Activity =>
For the string "elif", search the entries below and copy every line where it appears.

Start of Data excerpts

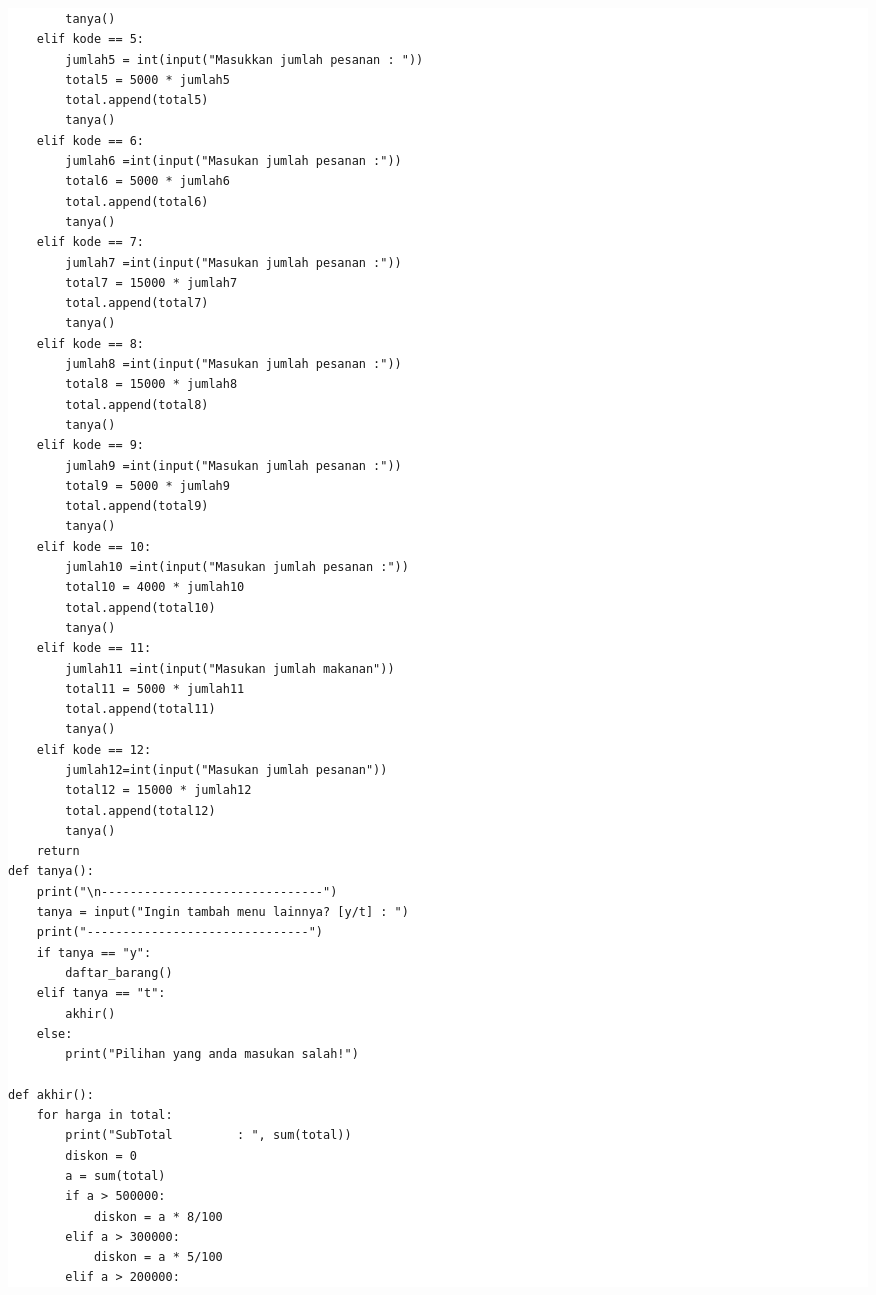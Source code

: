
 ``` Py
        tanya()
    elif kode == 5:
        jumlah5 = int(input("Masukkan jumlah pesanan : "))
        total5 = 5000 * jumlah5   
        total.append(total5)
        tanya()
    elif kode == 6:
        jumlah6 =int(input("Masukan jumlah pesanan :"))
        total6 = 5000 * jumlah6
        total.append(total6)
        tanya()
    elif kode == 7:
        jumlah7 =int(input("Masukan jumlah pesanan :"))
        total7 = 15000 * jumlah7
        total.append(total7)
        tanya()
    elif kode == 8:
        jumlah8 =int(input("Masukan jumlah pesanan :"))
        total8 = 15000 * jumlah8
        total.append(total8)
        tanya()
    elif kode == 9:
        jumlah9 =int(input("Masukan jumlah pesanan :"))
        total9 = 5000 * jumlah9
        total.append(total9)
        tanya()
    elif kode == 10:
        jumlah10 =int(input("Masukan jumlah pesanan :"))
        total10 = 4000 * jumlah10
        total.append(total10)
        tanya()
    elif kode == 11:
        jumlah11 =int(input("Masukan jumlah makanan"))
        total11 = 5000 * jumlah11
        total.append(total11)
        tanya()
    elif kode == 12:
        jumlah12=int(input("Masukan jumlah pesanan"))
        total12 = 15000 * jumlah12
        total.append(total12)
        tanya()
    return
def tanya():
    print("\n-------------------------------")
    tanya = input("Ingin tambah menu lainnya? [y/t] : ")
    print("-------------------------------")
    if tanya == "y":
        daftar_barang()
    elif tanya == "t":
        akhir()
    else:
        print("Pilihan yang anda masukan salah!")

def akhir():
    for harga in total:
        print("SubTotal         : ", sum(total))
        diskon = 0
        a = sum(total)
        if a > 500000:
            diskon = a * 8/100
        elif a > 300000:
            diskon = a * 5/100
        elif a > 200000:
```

End of Data excerpts
Start of Data excerpts

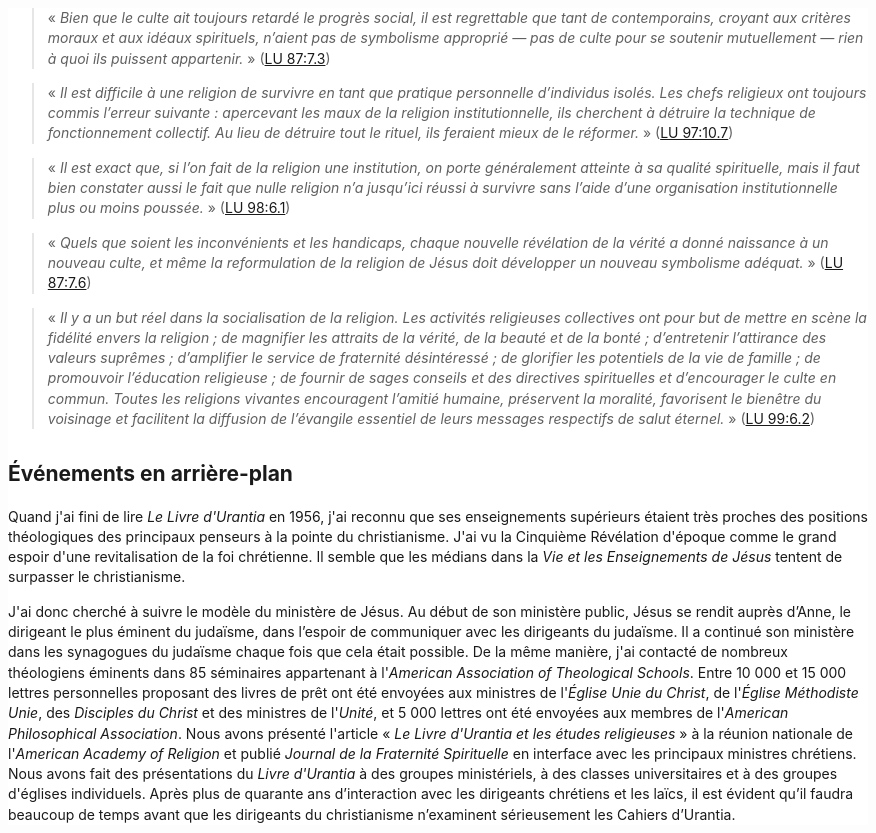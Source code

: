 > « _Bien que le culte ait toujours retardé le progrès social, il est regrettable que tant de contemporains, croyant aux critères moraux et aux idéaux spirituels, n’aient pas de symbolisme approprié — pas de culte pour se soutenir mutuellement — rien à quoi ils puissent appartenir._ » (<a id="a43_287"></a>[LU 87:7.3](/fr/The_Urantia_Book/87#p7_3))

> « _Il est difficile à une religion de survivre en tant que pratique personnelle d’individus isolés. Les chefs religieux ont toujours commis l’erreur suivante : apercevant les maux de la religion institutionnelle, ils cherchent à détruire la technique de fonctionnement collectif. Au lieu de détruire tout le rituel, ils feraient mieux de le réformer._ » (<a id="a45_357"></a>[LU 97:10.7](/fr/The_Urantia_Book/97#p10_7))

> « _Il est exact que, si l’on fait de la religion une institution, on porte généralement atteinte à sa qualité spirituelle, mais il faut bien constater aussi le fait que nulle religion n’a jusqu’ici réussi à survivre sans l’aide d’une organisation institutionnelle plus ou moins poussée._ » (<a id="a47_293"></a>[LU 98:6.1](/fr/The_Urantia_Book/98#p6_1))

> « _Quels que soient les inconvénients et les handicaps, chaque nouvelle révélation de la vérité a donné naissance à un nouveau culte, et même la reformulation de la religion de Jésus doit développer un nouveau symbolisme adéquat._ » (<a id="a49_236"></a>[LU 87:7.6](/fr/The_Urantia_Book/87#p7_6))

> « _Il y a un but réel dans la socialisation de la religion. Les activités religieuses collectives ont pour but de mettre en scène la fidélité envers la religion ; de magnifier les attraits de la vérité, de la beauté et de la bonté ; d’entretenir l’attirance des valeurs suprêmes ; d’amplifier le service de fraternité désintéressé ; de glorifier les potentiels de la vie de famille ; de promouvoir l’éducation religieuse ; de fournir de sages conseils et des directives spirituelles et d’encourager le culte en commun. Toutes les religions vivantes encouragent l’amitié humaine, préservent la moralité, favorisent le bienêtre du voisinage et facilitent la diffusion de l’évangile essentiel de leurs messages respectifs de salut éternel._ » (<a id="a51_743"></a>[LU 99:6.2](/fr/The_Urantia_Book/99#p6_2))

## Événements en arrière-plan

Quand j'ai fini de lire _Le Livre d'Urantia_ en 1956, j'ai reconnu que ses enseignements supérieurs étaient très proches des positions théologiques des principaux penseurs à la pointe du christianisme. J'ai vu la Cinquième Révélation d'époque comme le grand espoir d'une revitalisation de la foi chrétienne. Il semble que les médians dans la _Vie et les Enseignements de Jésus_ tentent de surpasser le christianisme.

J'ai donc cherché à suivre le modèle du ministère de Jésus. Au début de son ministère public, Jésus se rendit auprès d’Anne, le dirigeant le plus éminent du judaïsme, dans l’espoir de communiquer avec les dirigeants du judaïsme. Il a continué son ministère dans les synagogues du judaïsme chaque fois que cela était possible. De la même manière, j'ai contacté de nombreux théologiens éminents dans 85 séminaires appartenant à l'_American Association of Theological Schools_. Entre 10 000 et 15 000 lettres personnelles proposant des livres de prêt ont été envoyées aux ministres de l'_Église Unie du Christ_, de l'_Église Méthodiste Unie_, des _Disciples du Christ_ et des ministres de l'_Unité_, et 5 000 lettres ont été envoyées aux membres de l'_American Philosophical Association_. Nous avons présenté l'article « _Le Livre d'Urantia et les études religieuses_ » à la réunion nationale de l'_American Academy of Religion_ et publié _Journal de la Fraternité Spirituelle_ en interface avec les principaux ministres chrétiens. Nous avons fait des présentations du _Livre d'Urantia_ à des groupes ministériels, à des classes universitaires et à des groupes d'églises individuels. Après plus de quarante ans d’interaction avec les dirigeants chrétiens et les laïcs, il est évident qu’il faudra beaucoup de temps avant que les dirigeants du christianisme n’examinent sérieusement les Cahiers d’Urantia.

End of Data excerpts
Start of Data excerpts

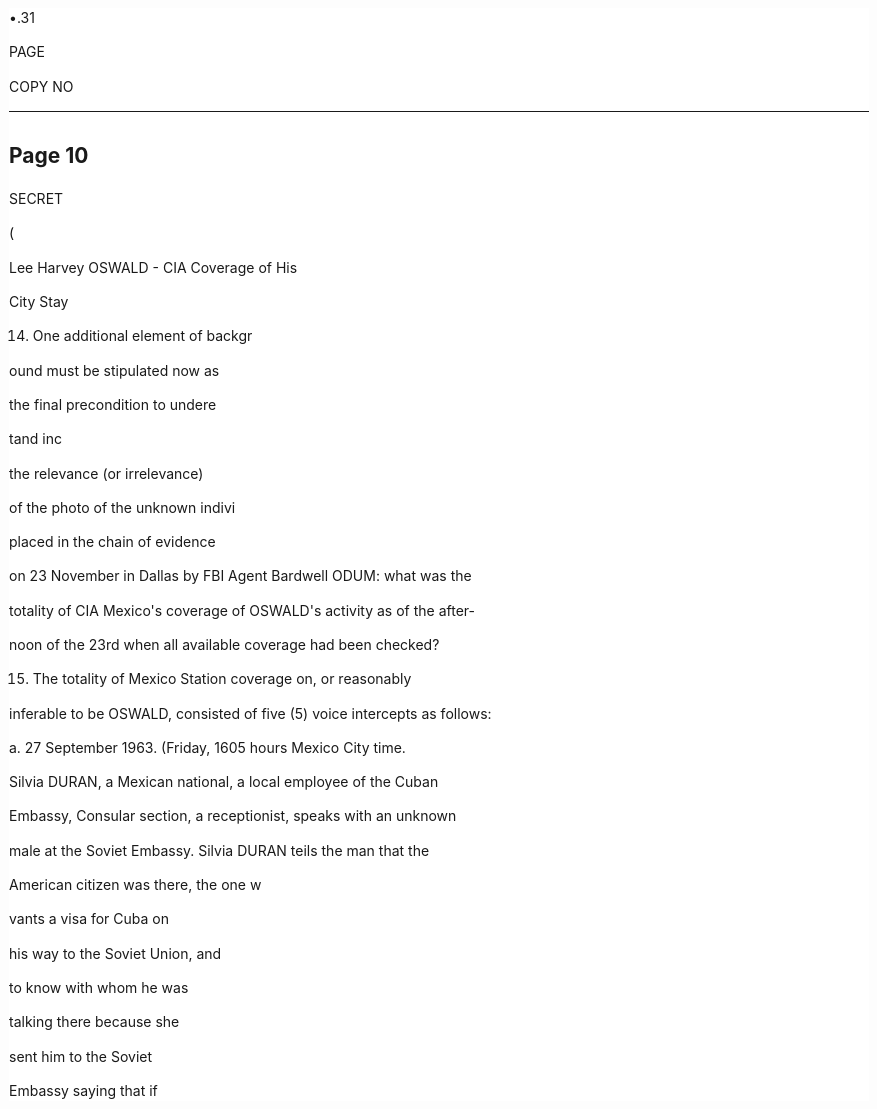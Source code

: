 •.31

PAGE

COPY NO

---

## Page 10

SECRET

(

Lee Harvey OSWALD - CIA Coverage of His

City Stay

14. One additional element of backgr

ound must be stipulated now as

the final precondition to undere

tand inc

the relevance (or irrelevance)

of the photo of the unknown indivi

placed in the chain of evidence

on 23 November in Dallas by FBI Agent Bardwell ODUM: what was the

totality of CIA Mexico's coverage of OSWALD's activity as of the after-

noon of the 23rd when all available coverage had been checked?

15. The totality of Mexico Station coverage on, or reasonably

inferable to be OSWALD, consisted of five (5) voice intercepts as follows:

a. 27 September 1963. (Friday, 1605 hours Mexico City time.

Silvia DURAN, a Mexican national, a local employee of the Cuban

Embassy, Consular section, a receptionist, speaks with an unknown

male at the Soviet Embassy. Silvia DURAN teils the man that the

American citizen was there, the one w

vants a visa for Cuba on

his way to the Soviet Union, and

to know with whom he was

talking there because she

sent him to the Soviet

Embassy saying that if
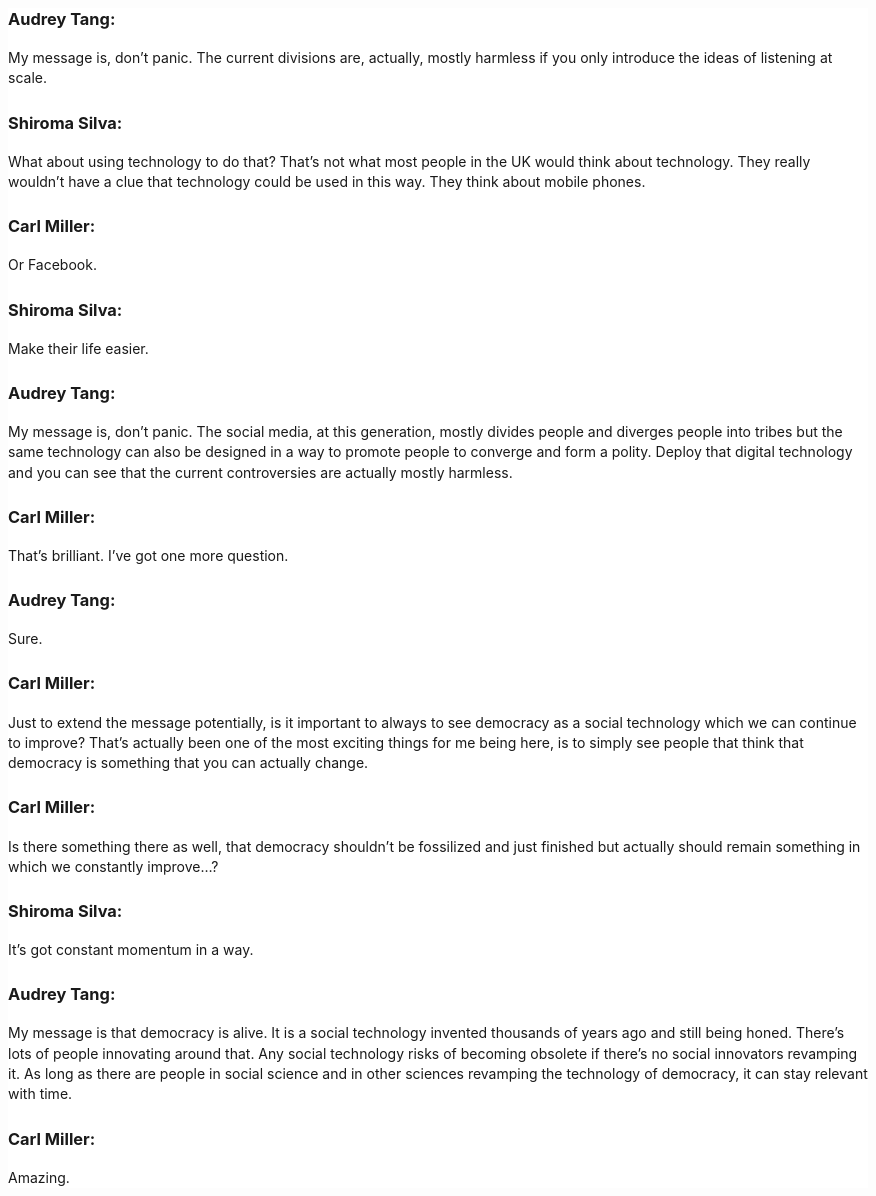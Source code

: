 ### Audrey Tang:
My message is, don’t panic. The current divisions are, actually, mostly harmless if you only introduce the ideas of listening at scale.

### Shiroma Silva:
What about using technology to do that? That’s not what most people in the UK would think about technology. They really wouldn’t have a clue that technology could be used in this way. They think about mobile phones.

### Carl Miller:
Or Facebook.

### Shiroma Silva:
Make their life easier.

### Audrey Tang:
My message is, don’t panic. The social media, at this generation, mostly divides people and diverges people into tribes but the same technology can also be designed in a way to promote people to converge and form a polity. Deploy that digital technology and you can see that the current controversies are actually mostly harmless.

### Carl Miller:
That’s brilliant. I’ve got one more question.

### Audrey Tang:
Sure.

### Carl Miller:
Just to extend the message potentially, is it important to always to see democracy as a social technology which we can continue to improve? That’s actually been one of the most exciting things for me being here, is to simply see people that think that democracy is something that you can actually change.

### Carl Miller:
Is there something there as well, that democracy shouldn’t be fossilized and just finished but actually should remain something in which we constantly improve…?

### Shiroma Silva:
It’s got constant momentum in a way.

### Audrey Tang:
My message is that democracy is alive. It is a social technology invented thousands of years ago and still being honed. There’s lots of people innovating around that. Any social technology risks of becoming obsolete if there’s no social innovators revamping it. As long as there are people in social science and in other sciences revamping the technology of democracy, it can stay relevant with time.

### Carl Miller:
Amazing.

End of Data excerpts

Completed task =>
    elif kode == 5:
    elif kode == 6:
    elif kode == 7:
    elif kode == 8:
    elif kode == 9:
    elif kode == 10:
    elif kode == 11:
    elif kode == 12:
    elif tanya == "t":
        elif a > 300000:
        elif a > 200000:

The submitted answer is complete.